Gli alunni goriziani sono senza palestre
Mancano palestre scolastiche in città: bisogna correre ai ripari. L’appello, forte e chiaro, venne formulato più di otto anni fa dal coordinatore dell’Ufficio educazione fisica dell’ex Provveditorato Umberto Ballarini. Si innescò un dibattito con tante belle promesse. Sembrava, insomma, che il problema fosse avviato alla soluzione.
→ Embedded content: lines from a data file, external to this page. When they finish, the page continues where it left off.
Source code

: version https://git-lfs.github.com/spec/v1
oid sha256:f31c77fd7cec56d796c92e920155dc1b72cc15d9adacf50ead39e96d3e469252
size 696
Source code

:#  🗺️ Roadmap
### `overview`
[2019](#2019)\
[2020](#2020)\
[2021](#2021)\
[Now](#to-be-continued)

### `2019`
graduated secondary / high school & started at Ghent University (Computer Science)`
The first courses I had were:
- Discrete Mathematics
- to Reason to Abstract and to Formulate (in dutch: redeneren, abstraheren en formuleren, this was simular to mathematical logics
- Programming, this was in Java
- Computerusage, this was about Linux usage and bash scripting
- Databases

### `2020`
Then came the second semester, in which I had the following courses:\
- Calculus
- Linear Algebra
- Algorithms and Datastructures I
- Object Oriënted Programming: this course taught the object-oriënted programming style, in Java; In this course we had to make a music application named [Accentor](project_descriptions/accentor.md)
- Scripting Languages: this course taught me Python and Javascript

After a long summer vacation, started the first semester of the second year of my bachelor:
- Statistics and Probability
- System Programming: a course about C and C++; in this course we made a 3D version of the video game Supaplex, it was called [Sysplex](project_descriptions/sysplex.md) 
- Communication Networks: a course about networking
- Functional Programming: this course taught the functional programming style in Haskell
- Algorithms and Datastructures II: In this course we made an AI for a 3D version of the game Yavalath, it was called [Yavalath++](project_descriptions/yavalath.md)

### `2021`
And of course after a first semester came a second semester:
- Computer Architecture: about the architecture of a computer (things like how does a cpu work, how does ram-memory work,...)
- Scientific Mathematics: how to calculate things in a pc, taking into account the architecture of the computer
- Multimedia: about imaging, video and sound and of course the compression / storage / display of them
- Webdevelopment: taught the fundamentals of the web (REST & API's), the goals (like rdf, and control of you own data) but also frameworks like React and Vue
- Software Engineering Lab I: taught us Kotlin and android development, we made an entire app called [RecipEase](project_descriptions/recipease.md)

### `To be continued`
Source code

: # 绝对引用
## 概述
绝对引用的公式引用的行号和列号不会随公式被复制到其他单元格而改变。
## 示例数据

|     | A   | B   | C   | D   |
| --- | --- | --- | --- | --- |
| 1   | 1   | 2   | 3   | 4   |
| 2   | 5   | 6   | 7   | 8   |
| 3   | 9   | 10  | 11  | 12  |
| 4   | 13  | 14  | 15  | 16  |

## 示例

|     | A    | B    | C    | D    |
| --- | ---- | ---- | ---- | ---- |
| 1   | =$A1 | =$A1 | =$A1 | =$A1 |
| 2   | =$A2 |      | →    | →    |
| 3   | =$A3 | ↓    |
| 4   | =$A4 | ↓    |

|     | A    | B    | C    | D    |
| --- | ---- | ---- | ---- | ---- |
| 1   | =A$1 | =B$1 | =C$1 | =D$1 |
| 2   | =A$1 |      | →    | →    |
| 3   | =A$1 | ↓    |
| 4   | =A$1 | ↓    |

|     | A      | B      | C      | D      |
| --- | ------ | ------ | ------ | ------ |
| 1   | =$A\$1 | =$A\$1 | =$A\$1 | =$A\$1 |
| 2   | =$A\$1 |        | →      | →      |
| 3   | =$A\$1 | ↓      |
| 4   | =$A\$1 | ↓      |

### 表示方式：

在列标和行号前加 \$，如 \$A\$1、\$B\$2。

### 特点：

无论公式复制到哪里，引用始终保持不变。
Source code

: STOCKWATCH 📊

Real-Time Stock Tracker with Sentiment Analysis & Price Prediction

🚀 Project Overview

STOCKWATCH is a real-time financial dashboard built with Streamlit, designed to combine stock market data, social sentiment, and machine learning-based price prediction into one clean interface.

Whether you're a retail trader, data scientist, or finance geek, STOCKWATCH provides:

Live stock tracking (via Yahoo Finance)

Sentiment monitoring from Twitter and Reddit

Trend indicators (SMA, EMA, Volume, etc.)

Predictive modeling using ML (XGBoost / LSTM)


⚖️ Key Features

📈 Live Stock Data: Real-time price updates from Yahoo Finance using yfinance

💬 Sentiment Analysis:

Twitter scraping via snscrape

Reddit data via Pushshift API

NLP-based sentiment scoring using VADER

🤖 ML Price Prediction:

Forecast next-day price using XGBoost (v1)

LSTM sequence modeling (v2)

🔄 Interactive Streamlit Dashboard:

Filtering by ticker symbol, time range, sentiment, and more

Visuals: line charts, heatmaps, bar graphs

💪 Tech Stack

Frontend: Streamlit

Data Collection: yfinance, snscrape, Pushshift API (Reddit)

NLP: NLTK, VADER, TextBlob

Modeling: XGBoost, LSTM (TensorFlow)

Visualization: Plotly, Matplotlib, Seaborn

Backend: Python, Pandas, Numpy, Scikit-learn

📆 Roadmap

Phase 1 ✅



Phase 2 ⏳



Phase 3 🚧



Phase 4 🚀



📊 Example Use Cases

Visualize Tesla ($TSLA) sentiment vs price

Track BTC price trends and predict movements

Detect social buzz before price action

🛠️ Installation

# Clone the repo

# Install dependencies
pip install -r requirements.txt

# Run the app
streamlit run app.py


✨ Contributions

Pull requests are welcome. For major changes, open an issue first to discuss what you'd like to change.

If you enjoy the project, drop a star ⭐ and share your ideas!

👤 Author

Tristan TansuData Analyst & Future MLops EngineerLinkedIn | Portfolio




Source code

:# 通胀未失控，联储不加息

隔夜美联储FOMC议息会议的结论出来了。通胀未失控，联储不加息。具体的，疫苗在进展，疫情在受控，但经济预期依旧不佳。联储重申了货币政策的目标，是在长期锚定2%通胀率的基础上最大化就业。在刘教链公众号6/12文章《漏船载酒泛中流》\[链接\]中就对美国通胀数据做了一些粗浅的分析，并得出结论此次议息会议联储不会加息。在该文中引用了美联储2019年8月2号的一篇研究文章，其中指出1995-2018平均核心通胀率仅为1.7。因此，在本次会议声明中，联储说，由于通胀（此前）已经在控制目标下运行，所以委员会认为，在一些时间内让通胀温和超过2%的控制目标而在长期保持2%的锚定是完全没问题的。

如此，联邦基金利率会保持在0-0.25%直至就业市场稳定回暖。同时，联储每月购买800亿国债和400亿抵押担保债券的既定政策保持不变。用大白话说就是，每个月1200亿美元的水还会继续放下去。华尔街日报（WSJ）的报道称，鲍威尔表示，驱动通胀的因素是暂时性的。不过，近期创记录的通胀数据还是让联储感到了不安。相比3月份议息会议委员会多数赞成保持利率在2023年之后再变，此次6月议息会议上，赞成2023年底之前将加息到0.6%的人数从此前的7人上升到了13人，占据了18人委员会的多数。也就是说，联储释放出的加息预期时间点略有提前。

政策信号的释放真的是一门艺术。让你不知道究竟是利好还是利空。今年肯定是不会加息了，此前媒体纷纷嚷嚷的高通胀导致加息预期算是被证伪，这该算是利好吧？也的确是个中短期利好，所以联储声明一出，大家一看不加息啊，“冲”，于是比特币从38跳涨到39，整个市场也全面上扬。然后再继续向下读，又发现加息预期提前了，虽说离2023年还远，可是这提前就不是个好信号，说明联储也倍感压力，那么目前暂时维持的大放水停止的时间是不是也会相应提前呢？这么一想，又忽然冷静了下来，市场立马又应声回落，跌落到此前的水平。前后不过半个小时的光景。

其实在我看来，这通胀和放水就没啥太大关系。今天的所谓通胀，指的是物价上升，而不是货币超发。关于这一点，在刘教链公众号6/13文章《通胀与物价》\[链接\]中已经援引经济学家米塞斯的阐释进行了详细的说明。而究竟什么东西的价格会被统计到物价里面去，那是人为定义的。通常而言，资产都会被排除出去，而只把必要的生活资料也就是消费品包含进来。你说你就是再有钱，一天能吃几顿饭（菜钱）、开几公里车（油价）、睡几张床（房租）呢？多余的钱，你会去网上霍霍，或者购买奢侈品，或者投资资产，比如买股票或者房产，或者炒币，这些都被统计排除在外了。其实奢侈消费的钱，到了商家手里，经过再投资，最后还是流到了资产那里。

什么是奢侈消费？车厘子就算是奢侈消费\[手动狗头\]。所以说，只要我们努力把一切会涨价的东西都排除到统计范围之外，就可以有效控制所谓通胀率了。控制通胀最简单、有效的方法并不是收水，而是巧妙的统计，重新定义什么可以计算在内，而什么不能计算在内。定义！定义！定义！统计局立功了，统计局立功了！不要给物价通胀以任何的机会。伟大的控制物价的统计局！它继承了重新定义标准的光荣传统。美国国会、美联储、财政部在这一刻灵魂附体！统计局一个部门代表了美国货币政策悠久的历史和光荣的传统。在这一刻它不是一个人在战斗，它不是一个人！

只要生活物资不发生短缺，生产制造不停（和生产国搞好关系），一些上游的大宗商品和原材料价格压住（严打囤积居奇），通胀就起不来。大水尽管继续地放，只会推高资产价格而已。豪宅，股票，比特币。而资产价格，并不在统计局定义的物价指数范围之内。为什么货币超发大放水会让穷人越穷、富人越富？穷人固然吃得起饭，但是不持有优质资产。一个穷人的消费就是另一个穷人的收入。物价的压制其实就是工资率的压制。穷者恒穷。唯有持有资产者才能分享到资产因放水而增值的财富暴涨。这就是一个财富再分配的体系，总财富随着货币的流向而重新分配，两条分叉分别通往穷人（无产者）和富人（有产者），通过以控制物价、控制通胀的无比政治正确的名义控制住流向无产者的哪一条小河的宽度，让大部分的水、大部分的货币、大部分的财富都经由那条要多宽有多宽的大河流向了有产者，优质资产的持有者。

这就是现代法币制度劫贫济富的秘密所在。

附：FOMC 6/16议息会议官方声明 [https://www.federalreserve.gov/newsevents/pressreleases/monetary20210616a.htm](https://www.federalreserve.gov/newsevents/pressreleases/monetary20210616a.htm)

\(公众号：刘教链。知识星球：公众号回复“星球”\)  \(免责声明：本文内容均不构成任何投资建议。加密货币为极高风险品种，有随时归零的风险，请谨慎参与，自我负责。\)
La situazione odierna? «È addirittura peggiorata soprattutto per quanto riguarda le Superiori. Le poche palestre utilizzabili, nel frattempo, si sono deteriorate. Ad esempio, quella del Pacassi viene usata parzialmente perché il tetto spande, le altre distano parecchio dalle scuole. La situazione a Gorizia è indiscutibilmente critica. È vero, oggi ci sono poche risorse a disposizione: quel che fa più arrabbiare è che quando invece ce n’erano non si è fatto abbastanza».
Scarsità
di strutture
Ballarini è un fiume in piena. Del resto, questo è sempre stato un suo cavallo di battaglia. Ricorda che la Ascoli e la Trinko sono sprovviste di palestre, l’istituto comprensivo di Lucinico utilizza parzialmente la struttura di via Veniero («Per il resto i bambini sono raminghi», dichiara), tutto il polo liceale, a prescindere dalla Magistrali, non ha una sede specifica dove fare attività motoria, il D’Annunzio si serve del Kulturni Dom. «Quante strutture occorrerebbero? Parecchie. Sono anni che si parla di realizzare una palestra per la “Ascoli” in via Mascagni e siamo fermi alle parole. In città, al di là della Pecorini, non c’è scuola elementare che sia dotata di una palestra annessa. Mi piacerebbe tanto parlare con i politici per spiegare loro che il problema è reale, elencando anche quali sono le priorità». Ballarini prende atto dei «buoni propositi» manifestati a più riprese nel passato sia da parte dell’amministrazione comunale che di quella provinciale. Ma vedrebbe bene un coinvolgimento diretto degli insegnanti di educazione fisica. «Chi meglio di loro sanno quali sono le migliori dotazioni per le palestre?»
L’organizzazione
delle scuole
Ma come si organizzano le scuole? Utilizzando gli scuolabus o il trasporto pubblico dell’Apt. «Ma è chiaro che, in questa maniera, bisogna mettere in conto il tempo del trasferimento dalla scuola alla palestra. In altre parole, gli studenti invece di effettuare un’ora di educazione fisica, devono accontentarsi di 45 minuti, a volte anche meno». Inoltre, tutti gli spostamenti avvengono sotto la responsabilità degli insegnanti stessi. Sono loro che devono stare attenti quando gli studenti attraversano la strada, passano vicino alle auto, affrontano gli incroci. «E se dovesse succedere un incidente? Chi risponde? Il docente di educazione fisica è sempre solo e deve “gestire” venticinque alunni quando la legge dice che dovrebbero esserci 15 studenti per classe. In altre parole, viene sì salvaguardata - continua Ballarini - l’integrità dell’attività di educazione fisica ma, è chiaro, sarebbe preferibile avere un maggior numero di palestre a disposizione».
Spazi
adattati
I bambini, nelle ore di educazione fisica, devono utilizzare il più delle volte spazi “adattati”. Peraltro, le condizioni degli impianti (quelli che si possono utilizzare) non soddisfano affatto gli insegnanti di educazione fisica, che già devono fare i salti mortali per garantire un minimo di attività motoria ai più piccoli.